And oh Dew’s begging now, desperate in the same way he gets when they’re together, even when he’s being mean and teasing Aether—when he’s close, when he just needs a bit more to come.
The pen clatters to the desk and Aether’s quick to shove his hand down the front of his scrubs, so glad he’d opted for them instead of the stuffy slacks he normally wore when on administration duties, “I want your mouth on me,” he finally admits, “Wanna fuck your face while you wait under the desk for me to finish working,” he manages to get out, moans when his fingers meet his dick, stroking over it quickly. “Want you to put a couple of fingers inside me, something for me to squeeze around,” he swallows heavily, tilts his head back against the chair as he arches his hips up into his own touch, imagining the heat of Dew’s mouth around him, “I feel so empty, firelight,” he admits, voice breaking a little as he does, pants out in the open, “Feels so empty when you’re away, want you to carve a place inside me and never leave.”
Dew swears again, louder, a litany of fucks falling from his lips and Aether thinks he comes, thinks if he focuses hard enough he can feel it, the heat of it inside him, that maybe their distance is driving him a bit mad with how much he misses him.

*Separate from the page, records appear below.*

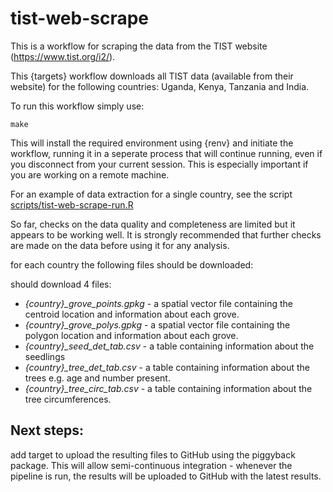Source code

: 
# tist-web-scrape

This is a workflow for scraping the data from the TIST website 
(https://www.tist.org/i2/). 

This {targets} workflow downloads all TIST data (available from their website) for the following countries: 
Uganda, Kenya, Tanzania and India.

To run this workflow simply use:

```
make
```
This will install the required environment using {renv} and initiate the workflow, running it in a seperate process that will continue running, even if you disconnect from your current session. This is especially important if you are working on a remote machine.

For an example of data extraction for a single country, see the script
[scripts/tist-web-scrape-run.R](scripts/tist-web-scrape-run.R)

So far, checks on the data quality and completeness are limited but it appears
to be working well. It is strongly recommended that further checks are made on
the data before using it for any analysis.

for each country the following files should be downloaded:

should download 4 files: 
- *{country}_grove_points.gpkg* - a spatial vector file containing the centroid 
location and information about each grove.
- *{country}_grove_polys.gpkg* - a spatial vector file containing the polygon
location and information about each grove.
- *{country}_seed_det_tab.csv* - a table containing information about the seedlings
- *{country}_tree_det_tab.csv* - a table containing information about the trees e.g. age and number present.
- *{country}_tree_circ_tab.csv* - a table containing information about the tree circumferences.

## Next steps:
add target to upload the resulting files to GitHub using the piggyback package. 
This will allow semi-continuous integration - whenever the pipeline is run, 
the results will be uploaded to GitHub with the latest results.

“Come for me baby,” Dew’s voice, rough with his orgasm, fills Aether’s ears, draws a sharp gasp out of him as he clenches around nothing and comes, goes completely breathless with it as he continues to touch himself until he’s too sensitive and he has to pull his hand away though it doesn’t go far, arm falling limp between his thighs once his hand is free from his scrub pants.
It takes a while for his heart to settle down, for his breathing to fall under control again and he allows it, floats there as he wishes that Dew were here with him right now, a warm weight between his legs, fire all down his chest and stomach as he cradles him close, chasing away the chill that always falls over Aether after coming.
“—ay we’re going to be back tomorrow, we’ve done all the ground work here, anyway, the rest is just boring admin work that can be done over Doom meetings.” Dew’s murmuring when he comes back into focus, “As soon as I see you baby, I’m going to get my hands all over you just like you deserve,” he promises, filthy and low in his ear, “Gonna have you coming so much you’ll be satisfied for days.”
Aether hums, interested when his brain catches on the first part, still mostly focused on the second half of Dew’s words, “Tomorrow?” he asks, hating the way his voice sounds so hopeful.
Fuck, it’d been weeks though, since he’d last seen Dew. Since they’d been together. He misses him.
“Yeah, baby,” Dew murmurs, “Our plane landed a bit ago, we’re at a hotel for the night, but Copia’s got a car coming to get us in the morning. We’ll be home before you know it.”
Aether makes another noise, something choked, “Oh,” he says, looks down at the paper on the desk in front of him, half-finished inventory reports, “I’ve got to—”
“Whatever it is, it can wait,” Dew says firmly, “You’ve got tomorrow off and maybe the day after, Copia’s feeling a bit benevolent,” he says that with a bit of a grin in his voice, “Inventory will be fine for a couple of days, besides, Copia said he’d work on whatever you didn’t finish, just leave it where you’ve got it and he’ll take over. No arguing with me, alright?”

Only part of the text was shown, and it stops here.